Konut satışlarının nisan ayında normal seyrine döndüğünü söylemek yanlış olmasa gerek. Nisandaki satış yine 100 bin sınırının altında kaldı. 84 bin olarak gerçekleşen nisan satışı, geçen yılın aynı ayının yüzde 18 altında.
Konut satışları mart ayında görece canlı ve yüksek seyretmiş, biz de bu durumun mart sonunda biteceği sanılan vergi avantajından yararlanmak isteyenlerden kaynaklanabileceğine dikkat çekmiştik. Hatırlanacaktır, diğer bazı sektörleri de kapsayan vergi avantajının süresi mart sonunda bitecek şekilde açıklanmış; ancak mart ayı içinde konutla ilgili avantajın süresinin yıl sonuna kadar uzatıldığı duyurulmuştu. İşte mart ayındaki satışların, süre uzatımı kararı ilan edilmeden önce “Avantajı kaçırmayalım” diye düşünenlerin etkisiyle canlı seyretmiş olabileceği vurgulanmıştı. Biz de geçen ay (18 Nisan) bu köşede şunları yazmıştık:
"Mart ayındaki bu hareketliliğin başka bir nedeni varsa nisandaki satışların da iyi gelmesi gerekir. Yok eğer nisanda yeniden belirgin bir yavaşlama görürsek, marttaki bu harekette gerçekten vergi avantajını kaçırmak istemeyenlerin etken olduğunu söylememiz gerekir."
Nitekim mart ayındaki 105 binden nisanda 84 bine doğru hızlı bir iniş gerçekleşti.
İlk satışlar hızla azalıyor
Konut satışlarını değerlendirirken bazı detaylara dikkat etmek gerekiyor. Toplam konut satışı aslında çok şey ifade etmiyor. Önemli olan ilk satışlar. Daha önce de kaç kez vurguladık; ikinci el satışların ekonomiye pek katkısı yok.
Konut sektörünü canlandıracak, stokların azalmasını sağlayacak olan ilk satışlar. İşte ilk satışlara bakıyoruz; durum hiç de iç açıcı değil.
İlk satışlar nisanda geçen yıla göre yüzde 30 azaldı. Ocak-nisan dönemindeki azalmanın oranı ise yüzde 24 düzeyinde.
İlk satışların lokomotifi olması gereken ipotekli satışlardaki durum çok daha vahim. İpotekli ilk satışlar nisanda yüzde 66, dört ayda ise yüzde 60 azaldı.
İpotekli ikinci el satışlar da iyi gitmiyor. Bu satışlar nisanda yüzde 58, dört ayda yüzde 57 gerilemiş durumda.
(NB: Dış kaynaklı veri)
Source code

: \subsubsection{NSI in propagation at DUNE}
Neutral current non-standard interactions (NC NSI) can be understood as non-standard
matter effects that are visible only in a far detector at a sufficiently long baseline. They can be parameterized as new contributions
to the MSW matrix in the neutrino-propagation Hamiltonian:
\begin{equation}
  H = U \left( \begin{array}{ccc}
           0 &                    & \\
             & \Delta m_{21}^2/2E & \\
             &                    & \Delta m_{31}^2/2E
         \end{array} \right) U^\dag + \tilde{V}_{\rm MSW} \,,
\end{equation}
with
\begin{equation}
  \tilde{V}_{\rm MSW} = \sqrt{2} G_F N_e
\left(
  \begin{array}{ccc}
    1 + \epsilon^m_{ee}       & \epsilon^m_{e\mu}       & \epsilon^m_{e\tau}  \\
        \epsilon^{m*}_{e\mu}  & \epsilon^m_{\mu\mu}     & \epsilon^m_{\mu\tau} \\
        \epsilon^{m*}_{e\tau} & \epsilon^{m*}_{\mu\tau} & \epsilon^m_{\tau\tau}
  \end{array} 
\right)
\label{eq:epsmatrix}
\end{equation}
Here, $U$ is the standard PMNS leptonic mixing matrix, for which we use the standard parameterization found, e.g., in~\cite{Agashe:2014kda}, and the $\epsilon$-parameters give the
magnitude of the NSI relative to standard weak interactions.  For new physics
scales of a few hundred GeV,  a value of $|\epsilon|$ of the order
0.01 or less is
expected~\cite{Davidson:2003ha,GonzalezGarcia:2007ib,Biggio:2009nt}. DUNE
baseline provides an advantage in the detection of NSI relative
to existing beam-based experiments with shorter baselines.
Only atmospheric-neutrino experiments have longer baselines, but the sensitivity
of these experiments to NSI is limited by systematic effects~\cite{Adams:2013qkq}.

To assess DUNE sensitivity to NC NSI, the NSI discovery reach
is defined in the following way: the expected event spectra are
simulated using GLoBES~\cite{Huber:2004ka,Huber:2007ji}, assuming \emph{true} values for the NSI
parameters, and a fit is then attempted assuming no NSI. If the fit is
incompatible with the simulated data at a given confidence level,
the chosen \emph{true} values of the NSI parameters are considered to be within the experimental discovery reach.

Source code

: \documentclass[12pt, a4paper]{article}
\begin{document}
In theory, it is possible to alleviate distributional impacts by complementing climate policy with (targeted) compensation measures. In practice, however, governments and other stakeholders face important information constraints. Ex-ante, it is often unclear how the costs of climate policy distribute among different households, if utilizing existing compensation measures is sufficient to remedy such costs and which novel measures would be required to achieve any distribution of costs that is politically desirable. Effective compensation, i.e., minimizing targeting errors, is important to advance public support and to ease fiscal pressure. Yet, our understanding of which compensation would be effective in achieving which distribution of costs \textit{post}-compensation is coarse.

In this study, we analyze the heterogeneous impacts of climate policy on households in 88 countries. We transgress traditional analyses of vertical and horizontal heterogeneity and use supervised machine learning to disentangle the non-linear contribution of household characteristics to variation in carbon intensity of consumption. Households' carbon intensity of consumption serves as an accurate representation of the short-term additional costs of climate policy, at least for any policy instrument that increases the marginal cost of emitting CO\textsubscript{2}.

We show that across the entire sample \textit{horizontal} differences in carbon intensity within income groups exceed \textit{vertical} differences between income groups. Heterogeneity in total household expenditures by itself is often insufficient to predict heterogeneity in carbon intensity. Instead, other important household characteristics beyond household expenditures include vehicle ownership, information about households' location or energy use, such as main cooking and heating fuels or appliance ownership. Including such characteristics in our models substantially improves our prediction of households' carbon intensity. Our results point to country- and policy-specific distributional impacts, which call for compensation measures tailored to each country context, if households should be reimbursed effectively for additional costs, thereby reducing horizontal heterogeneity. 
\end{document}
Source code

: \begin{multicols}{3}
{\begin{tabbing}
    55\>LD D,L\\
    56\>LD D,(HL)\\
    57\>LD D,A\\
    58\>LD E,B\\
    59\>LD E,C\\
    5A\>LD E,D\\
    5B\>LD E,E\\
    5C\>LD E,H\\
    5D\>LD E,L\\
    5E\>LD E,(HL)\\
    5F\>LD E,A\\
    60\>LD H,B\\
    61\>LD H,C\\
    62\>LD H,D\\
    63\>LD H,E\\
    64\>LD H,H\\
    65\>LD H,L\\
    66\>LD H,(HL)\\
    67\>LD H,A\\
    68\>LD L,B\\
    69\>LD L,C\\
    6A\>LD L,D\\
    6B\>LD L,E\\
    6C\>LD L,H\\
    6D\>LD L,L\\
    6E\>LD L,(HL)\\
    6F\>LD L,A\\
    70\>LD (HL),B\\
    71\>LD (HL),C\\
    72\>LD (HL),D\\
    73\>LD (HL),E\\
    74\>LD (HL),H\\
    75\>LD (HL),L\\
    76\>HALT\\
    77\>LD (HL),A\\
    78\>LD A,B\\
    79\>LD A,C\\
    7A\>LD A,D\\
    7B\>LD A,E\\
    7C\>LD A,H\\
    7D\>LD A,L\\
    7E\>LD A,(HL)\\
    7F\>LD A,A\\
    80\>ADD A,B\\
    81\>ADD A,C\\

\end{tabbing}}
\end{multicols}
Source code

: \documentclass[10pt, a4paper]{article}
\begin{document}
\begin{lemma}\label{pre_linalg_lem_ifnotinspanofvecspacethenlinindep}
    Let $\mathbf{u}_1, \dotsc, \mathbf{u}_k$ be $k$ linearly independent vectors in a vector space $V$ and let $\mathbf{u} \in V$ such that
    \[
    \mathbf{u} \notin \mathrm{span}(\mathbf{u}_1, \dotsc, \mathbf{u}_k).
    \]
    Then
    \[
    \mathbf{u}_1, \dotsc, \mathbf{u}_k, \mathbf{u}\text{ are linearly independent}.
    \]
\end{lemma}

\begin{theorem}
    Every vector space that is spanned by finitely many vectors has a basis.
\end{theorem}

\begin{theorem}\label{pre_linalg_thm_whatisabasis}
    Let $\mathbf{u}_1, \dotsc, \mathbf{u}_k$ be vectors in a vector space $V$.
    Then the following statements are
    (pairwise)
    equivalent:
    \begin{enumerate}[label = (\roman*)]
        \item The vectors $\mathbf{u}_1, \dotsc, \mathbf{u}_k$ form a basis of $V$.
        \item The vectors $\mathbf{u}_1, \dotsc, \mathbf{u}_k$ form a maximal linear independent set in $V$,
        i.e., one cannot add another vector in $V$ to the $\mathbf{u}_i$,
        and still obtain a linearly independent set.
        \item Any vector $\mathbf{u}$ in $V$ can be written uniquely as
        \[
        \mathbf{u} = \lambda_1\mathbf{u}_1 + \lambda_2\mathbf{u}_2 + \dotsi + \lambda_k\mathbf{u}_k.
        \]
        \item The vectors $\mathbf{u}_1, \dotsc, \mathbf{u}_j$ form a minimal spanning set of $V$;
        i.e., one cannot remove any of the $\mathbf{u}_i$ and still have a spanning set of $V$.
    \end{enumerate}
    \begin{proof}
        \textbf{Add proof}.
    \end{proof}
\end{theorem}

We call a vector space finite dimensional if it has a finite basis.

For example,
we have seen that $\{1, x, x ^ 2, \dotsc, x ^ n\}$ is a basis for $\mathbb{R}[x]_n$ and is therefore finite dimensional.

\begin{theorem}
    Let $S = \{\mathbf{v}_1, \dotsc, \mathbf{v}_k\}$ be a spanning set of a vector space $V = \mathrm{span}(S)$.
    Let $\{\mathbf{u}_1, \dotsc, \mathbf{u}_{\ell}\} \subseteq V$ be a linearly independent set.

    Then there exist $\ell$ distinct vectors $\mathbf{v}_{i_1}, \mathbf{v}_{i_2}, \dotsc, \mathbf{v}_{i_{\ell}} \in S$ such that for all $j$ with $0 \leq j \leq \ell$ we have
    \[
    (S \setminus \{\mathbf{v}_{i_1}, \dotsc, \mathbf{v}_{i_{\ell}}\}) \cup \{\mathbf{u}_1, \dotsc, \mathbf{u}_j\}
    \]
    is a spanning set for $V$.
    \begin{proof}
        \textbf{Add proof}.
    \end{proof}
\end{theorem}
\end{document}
İpotekli satışlara ilişkin veriler, vatandaşın kredi kullanarak konut satın almaya yanaşmadığını ya da yanaşamadığını gösteriyor.
Güven ve para...
Yeni konut yapımında önceki yıllara göre biraz frene basılıyor gibi. Belediyelerden alınan yapı ruhsatlarına ilişkin veriler bunu gösteriyor. Yapı ruhsat izni alınan daire sayısı 2017 yılında 1 milyon 377 bin düzeyinde bulunuyordu. Sayı geçen yıl 643 bine indi. Ama bu azalmanın etkisini konut arzında hemen göremeyeceğiz. Dolayısıyla bir süre daha konut arzı yüksek düzeylerde kalmaya devam edecek.
Arz yüksek seyredecek ama talep çok sınırlı; konut almaya pek cesaret eden yok. Bunda en büyük etken ülke ekonomisin yarın ne sergileyeceğinin bilinemiyor olması. Vatandaş işini kaybedip kaybetmeyeceğini bilemiyor, fiyatların nasıl seyredeceğini kestiremiyor; adeta sisin içinde yol almaya çalışıyor.
Bütün bunlar yaşanmasa bile konut alınabilecek para yok. Özellikle orta ve düşük gelirli kesim günlük döngüyü ancak sağlayabilirken konut almayı hiç düşünemiyor bile.
Öyle anlaşılıyor ki konut satışlarının canlandığını görmek için uzun süre geçmesi gerekecek.